Copy out all the entries exactly.

Listed entries:
◇ ◇ ◇ ◇ ◇ ◇ ◇
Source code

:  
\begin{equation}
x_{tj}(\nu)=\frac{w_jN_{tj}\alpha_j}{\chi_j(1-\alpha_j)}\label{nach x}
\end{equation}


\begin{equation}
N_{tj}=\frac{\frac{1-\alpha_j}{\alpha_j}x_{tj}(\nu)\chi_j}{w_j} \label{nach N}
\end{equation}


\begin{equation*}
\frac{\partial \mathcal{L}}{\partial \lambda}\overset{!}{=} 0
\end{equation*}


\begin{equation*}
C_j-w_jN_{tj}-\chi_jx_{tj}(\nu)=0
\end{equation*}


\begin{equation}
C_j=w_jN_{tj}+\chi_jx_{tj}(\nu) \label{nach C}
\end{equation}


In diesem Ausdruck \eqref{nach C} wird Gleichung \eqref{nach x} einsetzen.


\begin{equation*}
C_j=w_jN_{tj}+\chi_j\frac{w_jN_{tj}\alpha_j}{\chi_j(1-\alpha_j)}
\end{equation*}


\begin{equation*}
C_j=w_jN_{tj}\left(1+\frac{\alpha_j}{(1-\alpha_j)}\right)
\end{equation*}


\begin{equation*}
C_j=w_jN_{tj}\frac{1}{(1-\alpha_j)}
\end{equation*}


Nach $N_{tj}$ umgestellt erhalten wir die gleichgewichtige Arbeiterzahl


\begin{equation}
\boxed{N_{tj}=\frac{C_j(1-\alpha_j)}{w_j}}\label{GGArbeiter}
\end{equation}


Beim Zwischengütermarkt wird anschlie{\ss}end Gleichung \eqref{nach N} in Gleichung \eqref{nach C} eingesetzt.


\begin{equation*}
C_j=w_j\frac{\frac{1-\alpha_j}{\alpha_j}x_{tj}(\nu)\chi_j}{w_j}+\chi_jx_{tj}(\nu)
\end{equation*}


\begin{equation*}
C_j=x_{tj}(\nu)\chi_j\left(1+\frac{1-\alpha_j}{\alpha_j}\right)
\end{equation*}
◇ ◇ ◇ ◇ ◇ ◇ ◇
Solution to the exercise:
Source code

:  
\begin{equation}
x_{tj}(\nu)=\frac{w_jN_{tj}\alpha_j}{\chi_j(1-\alpha_j)}\label{nach x}
\end{equation}


\begin{equation}
N_{tj}=\frac{\frac{1-\alpha_j}{\alpha_j}x_{tj}(\nu)\chi_j}{w_j} \label{nach N}
\end{equation}


\begin{equation*}
\frac{\partial \mathcal{L}}{\partial \lambda}\overset{!}{=} 0
\end{equation*}


\begin{equation*}
C_j-w_jN_{tj}-\chi_jx_{tj}(\nu)=0
\end{equation*}


\begin{equation}
C_j=w_jN_{tj}+\chi_jx_{tj}(\nu) \label{nach C}
\end{equation}


In diesem Ausdruck \eqref{nach C} wird Gleichung \eqref{nach x} einsetzen.


\begin{equation*}
C_j=w_jN_{tj}+\chi_j\frac{w_jN_{tj}\alpha_j}{\chi_j(1-\alpha_j)}
\end{equation*}


\begin{equation*}
C_j=w_jN_{tj}\left(1+\frac{\alpha_j}{(1-\alpha_j)}\right)
\end{equation*}


\begin{equation*}
C_j=w_jN_{tj}\frac{1}{(1-\alpha_j)}
\end{equation*}


Nach $N_{tj}$ umgestellt erhalten wir die gleichgewichtige Arbeiterzahl


\begin{equation}
\boxed{N_{tj}=\frac{C_j(1-\alpha_j)}{w_j}}\label{GGArbeiter}
\end{equation}


Beim Zwischengütermarkt wird anschlie{\ss}end Gleichung \eqref{nach N} in Gleichung \eqref{nach C} eingesetzt.


\begin{equation*}
C_j=w_j\frac{\frac{1-\alpha_j}{\alpha_j}x_{tj}(\nu)\chi_j}{w_j}+\chi_jx_{tj}(\nu)
\end{equation*}


\begin{equation*}
C_j=x_{tj}(\nu)\chi_j\left(1+\frac{1-\alpha_j}{\alpha_j}\right)
\end{equation*}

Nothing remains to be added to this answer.